DATA SECTION Start Marker
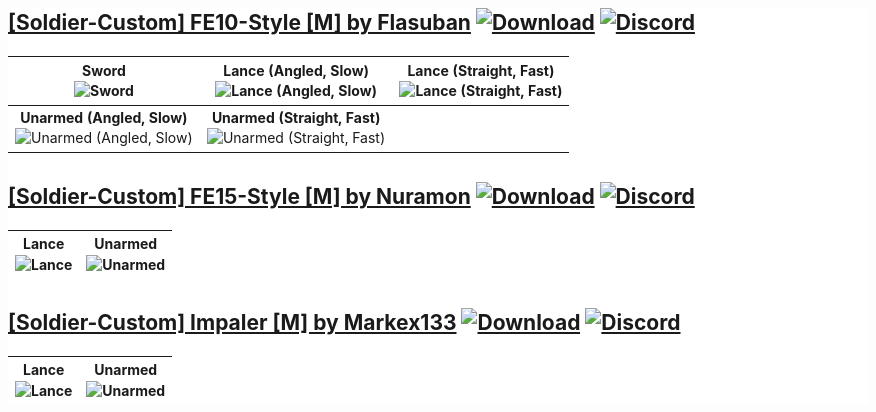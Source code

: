 

## [\[Soldier-Custom\] FE10-Style \[M\] by Flasuban](https://github.com/Klokinator/FE-Repo/tree/main/Battle%20Animations/Infantry%20-%20(Lnc)%20Soldiers,%20Halberdiers/%5BSoldier-Custom%5D%20FE10-Style%20%5BM%5D%20by%20Flasuban) [![Download](https://img.shields.io/badge/Download--red?style=social&logo=github)](https://minhaskamal.github.io/DownGit/#/home?url=https://github.com/Klokinator/FE-Repo/tree/main/Battle%20Animations/Infantry%20-%20(Lnc)%20Soldiers,%20Halberdiers/%5BSoldier-Custom%5D%20FE10-Style%20%5BM%5D%20by%20Flasuban) [![Discord](https://img.shields.io/badge/Discord--blue?style=social&logo=discord)](https://discord.gg/C7VNGnyTPA)

| <b>Sword</b><br/><img alt="Sword" src="https://raw.githubusercontent.com/Klokinator/FE-Repo/main/Battle%20Animations/Infantry%20-%20(Lnc)%20Soldiers,%20Halberdiers/%5BSoldier-Custom%5D%20FE10-Style%20%5BM%5D%20by%20Flasuban/1.%20Sword/Sword.gif"/> | <b>Lance (Angled, Slow)</b><br/><img alt="Lance (Angled, Slow)" src="https://raw.githubusercontent.com/Klokinator/FE-Repo/main/Battle%20Animations/Infantry%20-%20(Lnc)%20Soldiers,%20Halberdiers/%5BSoldier-Custom%5D%20FE10-Style%20%5BM%5D%20by%20Flasuban/2.%20Lance%20(Angled,%20Slow)/Lance.gif"/> | <b>Lance (Straight, Fast)</b><br/><img alt="Lance (Straight, Fast)" src="https://raw.githubusercontent.com/Klokinator/FE-Repo/main/Battle%20Animations/Infantry%20-%20(Lnc)%20Soldiers,%20Halberdiers/%5BSoldier-Custom%5D%20FE10-Style%20%5BM%5D%20by%20Flasuban/2.%20Lance%20(Straight,%20Fast)/Lance.gif"/> |
| :---: | :---: | :---: |
| <b>Unarmed (Angled, Slow)</b><br/><img alt="Unarmed (Angled, Slow)" src="https://raw.githubusercontent.com/Klokinator/FE-Repo/main/Battle%20Animations/Infantry%20-%20(Lnc)%20Soldiers,%20Halberdiers/%5BSoldier-Custom%5D%20FE10-Style%20%5BM%5D%20by%20Flasuban/8.%20Unarmed%20(Angled,%20Slow)/Unarmed.gif"/> | <b>Unarmed (Straight, Fast)</b><br/><img alt="Unarmed (Straight, Fast)" src="https://raw.githubusercontent.com/Klokinator/FE-Repo/main/Battle%20Animations/Infantry%20-%20(Lnc)%20Soldiers,%20Halberdiers/%5BSoldier-Custom%5D%20FE10-Style%20%5BM%5D%20by%20Flasuban/8.%20Unarmed%20(Straight,%20Fast)/Unarmed.gif"/> |




## [\[Soldier-Custom\] FE15-Style \[M\] by Nuramon](https://github.com/Klokinator/FE-Repo/tree/main/Battle%20Animations/Infantry%20-%20(Lnc)%20Soldiers,%20Halberdiers/%5BSoldier-Custom%5D%20FE15-Style%20%5BM%5D%20by%20Nuramon) [![Download](https://img.shields.io/badge/Download--red?style=social&logo=github)](https://minhaskamal.github.io/DownGit/#/home?url=https://github.com/Klokinator/FE-Repo/tree/main/Battle%20Animations/Infantry%20-%20(Lnc)%20Soldiers,%20Halberdiers/%5BSoldier-Custom%5D%20FE15-Style%20%5BM%5D%20by%20Nuramon) [![Discord](https://img.shields.io/badge/Discord--blue?style=social&logo=discord)](https://discord.gg/C7VNGnyTPA)

| <b>Lance</b><br/><img alt="Lance" src="https://raw.githubusercontent.com/Klokinator/FE-Repo/main/Battle%20Animations/Infantry%20-%20(Lnc)%20Soldiers,%20Halberdiers/%5BSoldier-Custom%5D%20FE15-Style%20%5BM%5D%20by%20Nuramon/2.%20Lance/Lance.gif"/> | <b>Unarmed</b><br/><img alt="Unarmed" src="https://raw.githubusercontent.com/Klokinator/FE-Repo/main/Battle%20Animations/Infantry%20-%20(Lnc)%20Soldiers,%20Halberdiers/%5BSoldier-Custom%5D%20FE15-Style%20%5BM%5D%20by%20Nuramon/8.%20Unarmed/Unarmed.gif"/> |
| :---: | :---: |




## [\[Soldier-Custom\] Impaler \[M\] by Markex133](https://github.com/Klokinator/FE-Repo/tree/main/Battle%20Animations/Infantry%20-%20(Lnc)%20Soldiers,%20Halberdiers/%5BSoldier-Custom%5D%20Impaler%20%5BM%5D%20by%20Markex133) [![Download](https://img.shields.io/badge/Download--red?style=social&logo=github)](https://minhaskamal.github.io/DownGit/#/home?url=https://github.com/Klokinator/FE-Repo/tree/main/Battle%20Animations/Infantry%20-%20(Lnc)%20Soldiers,%20Halberdiers/%5BSoldier-Custom%5D%20Impaler%20%5BM%5D%20by%20Markex133) [![Discord](https://img.shields.io/badge/Discord--blue?style=social&logo=discord)](https://discord.gg/C7VNGnyTPA)

| <b>Lance</b><br/><img alt="Lance" src="https://raw.githubusercontent.com/Klokinator/FE-Repo/main/Battle%20Animations/Infantry%20-%20(Lnc)%20Soldiers,%20Halberdiers/%5BSoldier-Custom%5D%20Impaler%20%5BM%5D%20by%20Markex133/2.%20Lance/Lance.gif"/> | <b>Unarmed</b><br/><img alt="Unarmed" src="https://raw.githubusercontent.com/Klokinator/FE-Repo/main/Battle%20Animations/Infantry%20-%20(Lnc)%20Soldiers,%20Halberdiers/%5BSoldier-Custom%5D%20Impaler%20%5BM%5D%20by%20Markex133/8.%20Unarmed/Unarmed.gif"/> |
| :---: | :---: |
DATA SECTION End Marker
▶ **REQUIRED ACTION**
Could you write all the entries out again exactly, but without their pictures?

▶ **WRITTEN SOLUTION**
Source code

: 

## [\[Soldier-Custom\] FE10-Style \[M\] by Flasuban](https://github.com/Klokinator/FE-Repo/tree/main/Battle%20Animations/Infantry%20-%20(Lnc)%20Soldiers,%20Halberdiers/%5BSoldier-Custom%5D%20FE10-Style%20%5BM%5D%20by%20Flasuban) [![Download](https://img.shields.io/badge/Download--red?style=social&logo=github)](https://minhaskamal.github.io/DownGit/#/home?url=https://github.com/Klokinator/FE-Repo/tree/main/Battle%20Animations/Infantry%20-%20(Lnc)%20Soldiers,%20Halberdiers/%5BSoldier-Custom%5D%20FE10-Style%20%5BM%5D%20by%20Flasuban) [![Discord](https://img.shields.io/badge/Discord--blue?style=social&logo=discord)](https://discord.gg/C7VNGnyTPA)

| <b>Sword</b><br/><img alt="Sword" src="https://raw.githubusercontent.com/Klokinator/FE-Repo/main/Battle%20Animations/Infantry%20-%20(Lnc)%20Soldiers,%20Halberdiers/%5BSoldier-Custom%5D%20FE10-Style%20%5BM%5D%20by%20Flasuban/1.%20Sword/Sword.gif"/> | <b>Lance (Angled, Slow)</b><br/><img alt="Lance (Angled, Slow)" src="https://raw.githubusercontent.com/Klokinator/FE-Repo/main/Battle%20Animations/Infantry%20-%20(Lnc)%20Soldiers,%20Halberdiers/%5BSoldier-Custom%5D%20FE10-Style%20%5BM%5D%20by%20Flasuban/2.%20Lance%20(Angled,%20Slow)/Lance.gif"/> | <b>Lance (Straight, Fast)</b><br/><img alt="Lance (Straight, Fast)" src="https://raw.githubusercontent.com/Klokinator/FE-Repo/main/Battle%20Animations/Infantry%20-%20(Lnc)%20Soldiers,%20Halberdiers/%5BSoldier-Custom%5D%20FE10-Style%20%5BM%5D%20by%20Flasuban/2.%20Lance%20(Straight,%20Fast)/Lance.gif"/> |
| :---: | :---: | :---: |
| <b>Unarmed (Angled, Slow)</b><br/><img alt="Unarmed (Angled, Slow)" src="https://raw.githubusercontent.com/Klokinator/FE-Repo/main/Battle%20Animations/Infantry%20-%20(Lnc)%20Soldiers,%20Halberdiers/%5BSoldier-Custom%5D%20FE10-Style%20%5BM%5D%20by%20Flasuban/8.%20Unarmed%20(Angled,%20Slow)/Unarmed.gif"/> | <b>Unarmed (Straight, Fast)</b><br/><img alt="Unarmed (Straight, Fast)" src="https://raw.githubusercontent.com/Klokinator/FE-Repo/main/Battle%20Animations/Infantry%20-%20(Lnc)%20Soldiers,%20Halberdiers/%5BSoldier-Custom%5D%20FE10-Style%20%5BM%5D%20by%20Flasuban/8.%20Unarmed%20(Straight,%20Fast)/Unarmed.gif"/> |




## [\[Soldier-Custom\] FE15-Style \[M\] by Nuramon](https://github.com/Klokinator/FE-Repo/tree/main/Battle%20Animations/Infantry%20-%20(Lnc)%20Soldiers,%20Halberdiers/%5BSoldier-Custom%5D%20FE15-Style%20%5BM%5D%20by%20Nuramon) [![Download](https://img.shields.io/badge/Download--red?style=social&logo=github)](https://minhaskamal.github.io/DownGit/#/home?url=https://github.com/Klokinator/FE-Repo/tree/main/Battle%20Animations/Infantry%20-%20(Lnc)%20Soldiers,%20Halberdiers/%5BSoldier-Custom%5D%20FE15-Style%20%5BM%5D%20by%20Nuramon) [![Discord](https://img.shields.io/badge/Discord--blue?style=social&logo=discord)](https://discord.gg/C7VNGnyTPA)

| <b>Lance</b><br/><img alt="Lance" src="https://raw.githubusercontent.com/Klokinator/FE-Repo/main/Battle%20Animations/Infantry%20-%20(Lnc)%20Soldiers,%20Halberdiers/%5BSoldier-Custom%5D%20FE15-Style%20%5BM%5D%20by%20Nuramon/2.%20Lance/Lance.gif"/> | <b>Unarmed</b><br/><img alt="Unarmed" src="https://raw.githubusercontent.com/Klokinator/FE-Repo/main/Battle%20Animations/Infantry%20-%20(Lnc)%20Soldiers,%20Halberdiers/%5BSoldier-Custom%5D%20FE15-Style%20%5BM%5D%20by%20Nuramon/8.%20Unarmed/Unarmed.gif"/> |
| :---: | :---: |




## [\[Soldier-Custom\] Impaler \[M\] by Markex133](https://github.com/Klokinator/FE-Repo/tree/main/Battle%20Animations/Infantry%20-%20(Lnc)%20Soldiers,%20Halberdiers/%5BSoldier-Custom%5D%20Impaler%20%5BM%5D%20by%20Markex133) [![Download](https://img.shields.io/badge/Download--red?style=social&logo=github)](https://minhaskamal.github.io/DownGit/#/home?url=https://github.com/Klokinator/FE-Repo/tree/main/Battle%20Animations/Infantry%20-%20(Lnc)%20Soldiers,%20Halberdiers/%5BSoldier-Custom%5D%20Impaler%20%5BM%5D%20by%20Markex133) [![Discord](https://img.shields.io/badge/Discord--blue?style=social&logo=discord)](https://discord.gg/C7VNGnyTPA)

| <b>Lance</b><br/><img alt="Lance" src="https://raw.githubusercontent.com/Klokinator/FE-Repo/main/Battle%20Animations/Infantry%20-%20(Lnc)%20Soldiers,%20Halberdiers/%5BSoldier-Custom%5D%20Impaler%20%5BM%5D%20by%20Markex133/2.%20Lance/Lance.gif"/> | <b>Unarmed</b><br/><img alt="Unarmed" src="https://raw.githubusercontent.com/Klokinator/FE-Repo/main/Battle%20Animations/Infantry%20-%20(Lnc)%20Soldiers,%20Halberdiers/%5BSoldier-Custom%5D%20Impaler%20%5BM%5D%20by%20Markex133/8.%20Unarmed/Unarmed.gif"/> |
| :---: | :---: |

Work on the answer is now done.